++++ INFORMATION GIVEN ++++
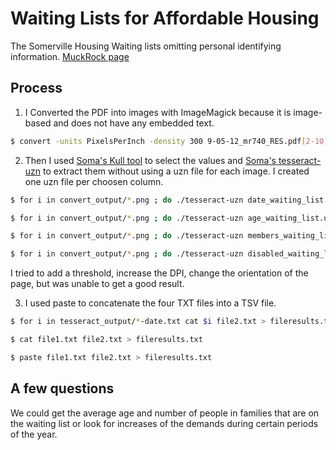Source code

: # Waiting Lists for Affordable Housing

The Somerville Housing Waiting lists omitting personal identifying information. [MuckRock page](https://www.muckrock.com/foi/somerville-8/waiting-lists-for-affordable-housing-in-somerville-ma-740/)

## Process

1. I Converted the PDF into images with ImageMagick because it is image-based and does not have any embedded text.

```sh
$ convert -units PixelsPerInch -density 300 9-05-12_mr740_RES.pdf[2-10] -threshold 70% convert_output/waiting_list.png
```

2. Then I used [Soma's Kull tool](https://jsoma.github.io/kull/#/) to select the values and [Soma's tesseract-uzn](https://github.com/jsoma/tesseract-uzn) to extract them without using a uzn file for each image. I created one uzn file per choosen column.

```sh
$ for i in convert_output/*.png ; do ./tesseract-uzn date_waiting_list.uzn $i > $i-date.txt;  done;

$ for i in convert_output/*.png ; do ./tesseract-uzn age_waiting_list.uzn $i > $i-age.txt;  done;

$ for i in convert_output/*.png ; do ./tesseract-uzn members_waiting_list.uzn $i > $i-members.txt;  done;

$ for i in convert_output/*.png ; do ./tesseract-uzn disabled_waiting_list.uzn $i > $i-disabled.txt;  done;
```

I tried to add a threshold, increase the DPI, change the orientation of the page, but was unable to get a good result.

3. I used paste to concatenate the four TXT files into a TSV file. 

```sh
$ for i in tesseract_output/*-date.txt cat $i file2.txt > fileresults.txt

$ cat file1.txt file2.txt > fileresults.txt

$ paste file1.txt file2.txt > fileresults.txt
```

## A few questions

We could get the average age and number of people in families that are on the waiting list or look for increases of the demands during certain periods of the year.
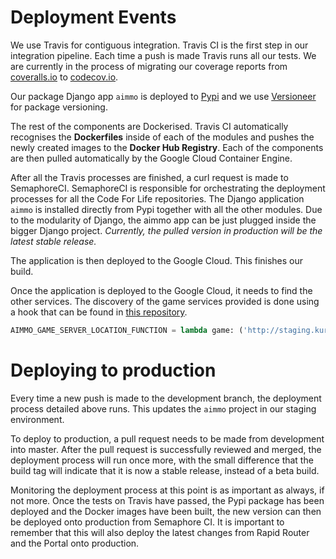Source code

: # Deployment Events

We use Travis for contiguous integration. Travis CI is the first step in our integration pipeline. Each time a push is made Travis runs all our tests. We are currently in the process of migrating our coverage reports from [coveralls.io](https://coveralls.io/) to [codecov.io](https://codecov.io/).

Our package Django app `aimmo` is deployed to [Pypi](https://pypi.python.org/pypi/aimmo) and we use [Versioneer](https://github.com/warner/python-versioneer) for package versioning.

The rest of the components are Dockerised. Travis CI automatically recognises the **Dockerfiles** inside of each of the modules and pushes the newly created images to the **Docker Hub Registry**. Each of the components are then pulled automatically by the Google Cloud Container Engine. 

After all the Travis processes are finished, a curl request is made to SemaphoreCI. SemaphoreCI is responsible for orchestrating the deployment processes for all the Code For Life repositories. The Django application `aimmo` is installed directly from Pypi together with all the other modules. Due to the modularity of Django, the aimmo app can be just plugged inside the bigger Django project. _Currently, the pulled version in production will be the latest stable release._

The application is then deployed to the Google Cloud. This finishes our build.

Once the application is deployed to the Google Cloud, it needs to find the other services. The discovery of the game services provided is done using a hook that can be found in [this repository](https://github.com/ocadotechnology/codeforlife-deploy-appengine). 

```python
AIMMO_GAME_SERVER_LOCATION_FUNCTION = lambda game: ('http://staging.kurono.codeforlife.education', "/game/%s/socket.io" % game)
```

# Deploying to production

Every time a new push is made to the development branch, the deployment process detailed above runs. This updates the `aimmo` project in our staging environment.

To deploy to production, a pull request needs to be made from development into master. After the pull request is successfully reviewed and merged, the deployment process will run once more, with the small difference that the build tag will indicate that it is now a stable release, instead of a beta build.

Monitoring the deployment process at this point is as important as always, if not more. Once the tests on Travis have passed, the Pypi package has been deployed and the Docker images have been built, the new version can then be deployed onto production from Semaphore CI. It is important to remember that this will also deploy the latest changes from Rapid Router and the Portal onto production.
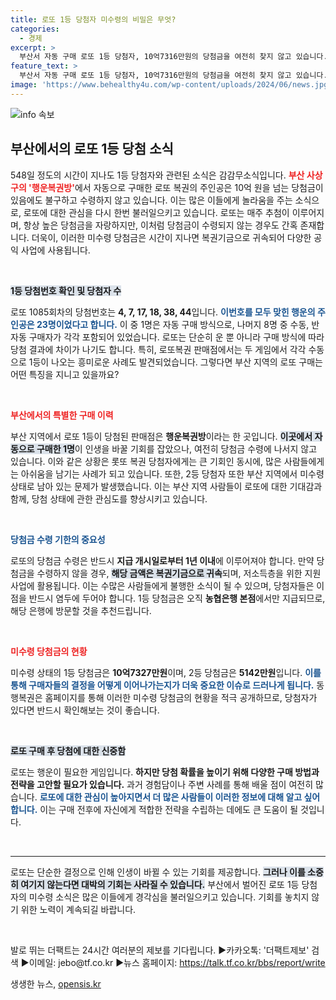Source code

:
```yaml
---
title: 로또 1등 당첨자 미수령의 비밀은 무엇?
categories:
  - 경제
excerpt: >
  부산서 자동 구매 로또 1등 당첨자, 10억7316만원의 당첨금을 여전히 찾지 않고 있습니다. 당첨금 수령 기한은 오는 9월 19일. 이 행운의 주인공은 누구일까요?
feature_text: >
  부산서 자동 구매 로또 1등 당첨자, 10억7316만원의 당첨금을 여전히 찾지 않고 있습니다. 당첨금 수령 기한은 오는 9월 19일. 이 행운의 주인공은 누구일까요?
image: 'https://www.behealthy4u.com/wp-content/uploads/2024/06/news.jpg'
---
```


<p><img src="https://www.behealthy4u.com/wp-content/uploads/2024/06/news.jpg" alt="info 속보" /></p>

<h2 data-ke-size="size26">부산에서의 로또 1등 당첨 소식</h2>

<p data-ke-size="size16">548일 정도의 시간이 지나도 1등 당첨자와 관련된 소식은 감감무소식입니다. <b><span style="color: #ee2323;">부산 사상구의 '행운복권방'</span></b>에서 자동으로 구매한 로또 복권의 주인공은 10억 원을 넘는 당첨금이 있음에도 불구하고 수령하지 않고 있습니다. 이는 많은 이들에게 놀라움을 주는 소식으로, 로또에 대한 관심을 다시 한번 불러일으키고 있습니다. 로또는 매주 추첨이 이루어지며, 항상 높은 당첨금을 자랑하지만, 이처럼 당첨금이 수령되지 않는 경우도 간혹 존재합니다. 더욱이, 이러한 미수령 당첨금은 시간이 지나면 복권기금으로 귀속되어 다양한 공익 사업에 사용됩니다.</p>

<p data-ke-size="size16">&nbsp;</p>

<p><b><span style="background-color: #21538527;">1등 당첨번호 확인 및 당첨자 수</span></b></p>

<p data-ke-size="size16">로또 1085회차의 당첨번호는 <b>4, 7, 17, 18, 38, 44</b>입니다. <b><span style="color: #1a5490;">이번호를 모두 맞힌 행운의 주인공은 23명이었다고 합니다.</span></b> 이 중 1명은 자동 구매 방식으로, 나머지 8명 중 수동, 반자동 구매자가 각각 포함되어 있었습니다. 로또는 단순히 운 뿐 아니라 구매 방식에 따라 당첨 결과에 차이가 나기도 합니다. 특히, 로또복권 판매점에서는 두 게임에서 각각 수동으로 1등이 나오는 흥미로운 사례도 발견되었습니다. 그렇다면 부산 지역의 로또 구매는 어떤 특징을 지니고 있을까요? </p>

<p data-ke-size="size16">&nbsp;</p>

<p><b><span style="color: #ee2323;">부산에서의 특별한 구매 이력</span></b></p>

<p data-ke-size="size16">부산 지역에서 로또 1등이 당첨된 판매점은 <b>행운복권방</b>이라는 한 곳입니다. <b><span style="background-color: #21538527;">이곳에서 자동으로 구매한 1명</span></b>이 인생을 바꿀 기회를 잡았으나, 여전히 당첨금 수령에 나서지 않고 있습니다. 이와 같은 상황은 롯또 복권 당첨자에게는 큰 기회인 동시에, 많은 사람들에게는 아쉬움을 남기는 사례가 되고 있습니다. 또한, 2등 당첨자 또한 부산 지역에서 미수령 상태로 남아 있는 문제가 발생했습니다. 이는 부산 지역 사람들이 로또에 대한 기대감과 함께, 당첨 상태에 관한 관심도를 향상시키고 있습니다. </p>

<p data-ke-size="size16">&nbsp;</p>

<p><b><span style="color: #1a5490;">당첨금 수령 기한의 중요성</span></b></p>

<p data-ke-size="size16">로또의 당첨금 수령은 반드시 <b>지급 개시일로부터 1년 이내</b>에 이루어져야 합니다. 만약 당첨금을 수령하지 않을 경우, <b><span style="background-color: #21538527;">해당 금액은 복권기금으로 귀속</span></b>되며, 저소득층을 위한 지원 사업에 활용됩니다. 이는 수많은 사람들에게 불행한 소식이 될 수 있으며, 당첨자들은 이 점을 반드시 염두에 두어야 합니다. 1등 당첨금은 오직 <b>농협은행 본점</b>에서만 지급되므로, 해당 은행에 방문할 것을 추천드립니다.</p>

<p data-ke-size="size16">&nbsp;</p>

<p><b><span style="color: #ee2323;">미수령 당첨금의 현황</span></b></p>

<p data-ke-size="size16">미수령 상태의 1등 당첨금은 <b>10억7327만원</b>이며, 2등 당첨금은 <b>5142만원</b>입니다. <b><span style="color: #1a5490;">이를 통해 구매자들의 결정을 어떻게 이어나가는지가 더욱 중요한 이슈로 드러나게 됩니다.</span></b> 동행복권은 홈페이지를 통해 이러한 미수령 당첨금의 현황을 적극 공개하므로, 당첨자가 있다면 반드시 확인해보는 것이 좋습니다.</p>

<p data-ke-size="size16">&nbsp;</p>

<p><b><span style="background-color: #21538527;">로또 구매 후 당첨에 대한 신중함</span></b></p>

<p data-ke-size="size16">로또는 행운이 필요한 게임입니다. <b>하지만 당첨 확률을 높이기 위해 다양한 구매 방법과 전략을 고안할 필요가 있습니다.</b> 과거 경험담이나 주변 사례를 통해 배울 점이 여전히 많습니다. <b><span style="color: #1a5490;">로또에 대한 관심이 높아지면서 더 많은 사람들이 이러한 정보에 대해 알고 싶어 합니다.</span></b> 이는 구매 전후에 자신에게 적합한 전략을 수립하는 데에도 큰 도움이 될 것입니다.</p>

<p data-ke-size="size16">&nbsp;</p>

<hr />

<p data-ke-size="size16">로또는 단순한 결정으로 인해 인생이 바뀔 수 있는 기회를 제공합니다. <b><span style="background-color: #21538527;">그러나 이를 소중히 여기지 않는다면 대박의 기회는 사라질 수 있습니다.</span></b> 부산에서 벌어진 로또 1등 당첨자의 미수령 소식은 많은 이들에게 경각심을 불러일으키고 있습니다. 기회를 놓치지 않기 위한 노력이 계속되길 바랍니다.</p>

<p data-ke-size="size16">&nbsp;</p>

<p data-ke-size="size16">발로 뛰는 더팩트는 24시간 여러분의 제보를 기다립니다. ▶카카오톡: '더팩트제보' 검색 ▶이메일: jebo@tf.co.kr ▶뉴스 홈페이지: <a href="https://talk.tf.co.kr/bbs/report/write">https://talk.tf.co.kr/bbs/report/write</a></p>
생생한 뉴스, <a href="https://opensis.kr" rel="dofollow">opensis.kr</a>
++++
▶ [AIM OF THE EXERCISE]
Copy out every line of the data that includes the word "made".

▶ [RESPONSE]
We use Travis for contiguous integration. Travis CI is the first step in our integration pipeline. Each time a push is made Travis runs all our tests. We are currently in the process of migrating our coverage reports from [coveralls.io](https://coveralls.io/) to [codecov.io](https://codecov.io/).
After all the Travis processes are finished, a curl request is made to SemaphoreCI. SemaphoreCI is responsible for orchestrating the deployment processes for all the Code For Life repositories. The Django application `aimmo` is installed directly from Pypi together with all the other modules. Due to the modularity of Django, the aimmo app can be just plugged inside the bigger Django project. _Currently, the pulled version in production will be the latest stable release._
Every time a new push is made to the development branch, the deployment process detailed above runs. This updates the `aimmo` project in our staging environment.
To deploy to production, a pull request needs to be made from development into master. After the pull request is successfully reviewed and merged, the deployment process will run once more, with the small difference that the build tag will indicate that it is now a stable release, instead of a beta build.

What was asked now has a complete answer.